▶ [Aim of the task]: Could you return every line of the material that contains the word "DefinitionSubstitutions"?

==== Data for processing

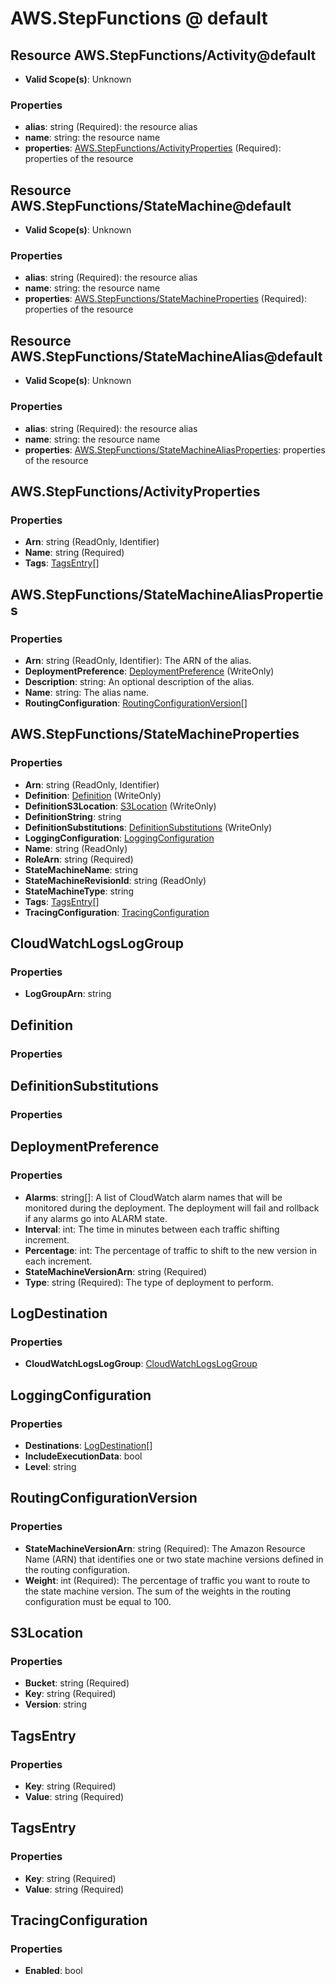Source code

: # AWS.StepFunctions @ default

## Resource AWS.StepFunctions/Activity@default
* **Valid Scope(s)**: Unknown
### Properties
* **alias**: string (Required): the resource alias
* **name**: string: the resource name
* **properties**: [AWS.StepFunctions/ActivityProperties](#awsstepfunctionsactivityproperties) (Required): properties of the resource

## Resource AWS.StepFunctions/StateMachine@default
* **Valid Scope(s)**: Unknown
### Properties
* **alias**: string (Required): the resource alias
* **name**: string: the resource name
* **properties**: [AWS.StepFunctions/StateMachineProperties](#awsstepfunctionsstatemachineproperties) (Required): properties of the resource

## Resource AWS.StepFunctions/StateMachineAlias@default
* **Valid Scope(s)**: Unknown
### Properties
* **alias**: string (Required): the resource alias
* **name**: string: the resource name
* **properties**: [AWS.StepFunctions/StateMachineAliasProperties](#awsstepfunctionsstatemachinealiasproperties): properties of the resource

## AWS.StepFunctions/ActivityProperties
### Properties
* **Arn**: string (ReadOnly, Identifier)
* **Name**: string (Required)
* **Tags**: [TagsEntry](#tagsentry)[]

## AWS.StepFunctions/StateMachineAliasProperties
### Properties
* **Arn**: string (ReadOnly, Identifier): The ARN of the alias.
* **DeploymentPreference**: [DeploymentPreference](#deploymentpreference) (WriteOnly)
* **Description**: string: An optional description of the alias.
* **Name**: string: The alias name.
* **RoutingConfiguration**: [RoutingConfigurationVersion](#routingconfigurationversion)[]

## AWS.StepFunctions/StateMachineProperties
### Properties
* **Arn**: string (ReadOnly, Identifier)
* **Definition**: [Definition](#definition) (WriteOnly)
* **DefinitionS3Location**: [S3Location](#s3location) (WriteOnly)
* **DefinitionString**: string
* **DefinitionSubstitutions**: [DefinitionSubstitutions](#definitionsubstitutions) (WriteOnly)
* **LoggingConfiguration**: [LoggingConfiguration](#loggingconfiguration)
* **Name**: string (ReadOnly)
* **RoleArn**: string (Required)
* **StateMachineName**: string
* **StateMachineRevisionId**: string (ReadOnly)
* **StateMachineType**: string
* **Tags**: [TagsEntry](#tagsentry)[]
* **TracingConfiguration**: [TracingConfiguration](#tracingconfiguration)

## CloudWatchLogsLogGroup
### Properties
* **LogGroupArn**: string

## Definition
### Properties

## DefinitionSubstitutions
### Properties

## DeploymentPreference
### Properties
* **Alarms**: string[]: A list of CloudWatch alarm names that will be monitored during the deployment. The deployment will fail and rollback if any alarms go into ALARM state.
* **Interval**: int: The time in minutes between each traffic shifting increment.
* **Percentage**: int: The percentage of traffic to shift to the new version in each increment.
* **StateMachineVersionArn**: string (Required)
* **Type**: string (Required): The type of deployment to perform.

## LogDestination
### Properties
* **CloudWatchLogsLogGroup**: [CloudWatchLogsLogGroup](#cloudwatchlogsloggroup)

## LoggingConfiguration
### Properties
* **Destinations**: [LogDestination](#logdestination)[]
* **IncludeExecutionData**: bool
* **Level**: string

## RoutingConfigurationVersion
### Properties
* **StateMachineVersionArn**: string (Required): The Amazon Resource Name (ARN) that identifies one or two state machine versions defined in the routing configuration.
* **Weight**: int (Required): The percentage of traffic you want to route to the state machine version. The sum of the weights in the routing configuration must be equal to 100.

## S3Location
### Properties
* **Bucket**: string (Required)
* **Key**: string (Required)
* **Version**: string

## TagsEntry
### Properties
* **Key**: string (Required)
* **Value**: string (Required)

## TagsEntry
### Properties
* **Key**: string (Required)
* **Value**: string (Required)

## TracingConfiguration
### Properties
* **Enabled**: bool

========

▶ [Written reply]:
* **DefinitionSubstitutions**: [DefinitionSubstitutions](#definitionsubstitutions) (WriteOnly)
## DefinitionSubstitutions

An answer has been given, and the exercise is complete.